Airline pilots say they've experienced weeks of GPS disruption around Tel Aviv. C4ISRNET reports that Russian jamming is suspected.
Chatham House has published a study of NATO space-based strategic systems' vulnerability to cyberattack.
Cloudflare experienced a widespread outage yesterday morning that affected Internet service worldwide with 502 errors. Cloudflare's CEO Matthew Prince tweeted that a "[m]assive spike in CPU usage caused primary and backup systems to fall over," and that the issue has since been remediated. The company attributed the outage to "a bad software deploy," and says the problem lasted about thirty minutes.

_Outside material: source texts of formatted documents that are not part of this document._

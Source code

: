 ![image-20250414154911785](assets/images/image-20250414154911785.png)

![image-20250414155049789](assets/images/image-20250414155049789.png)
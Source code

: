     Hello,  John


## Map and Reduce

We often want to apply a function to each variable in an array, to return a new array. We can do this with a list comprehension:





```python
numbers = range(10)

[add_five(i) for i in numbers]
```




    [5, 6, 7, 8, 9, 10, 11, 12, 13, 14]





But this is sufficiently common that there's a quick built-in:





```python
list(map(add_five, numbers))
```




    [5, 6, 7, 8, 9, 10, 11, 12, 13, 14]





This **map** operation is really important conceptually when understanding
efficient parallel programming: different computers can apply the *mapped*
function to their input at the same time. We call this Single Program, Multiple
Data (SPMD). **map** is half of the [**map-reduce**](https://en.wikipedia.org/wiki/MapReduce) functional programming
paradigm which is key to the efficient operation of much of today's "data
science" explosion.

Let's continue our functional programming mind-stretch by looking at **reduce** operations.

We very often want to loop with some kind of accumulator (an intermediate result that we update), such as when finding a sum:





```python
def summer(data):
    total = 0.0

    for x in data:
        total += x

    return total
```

Proofpoint says TA505, the gang responsible for Locky ransomware and the Dridex banking Trojan, is using a new downloader, "AndroMut," that bears code similarities to the Andromeda malware family. AndroMut distributes the FlawedAmmyy remote access Trojan in at least two campaigns: one targeting South Korean users, the other aimed at Singapore, the UAE, and the US. Both campaigns use malicious Microsoft Office files as their infection vector, and both are interested in the banking sector.
Bloomberg reports that Broadcom is in "advanced talks" to acquire Symantec.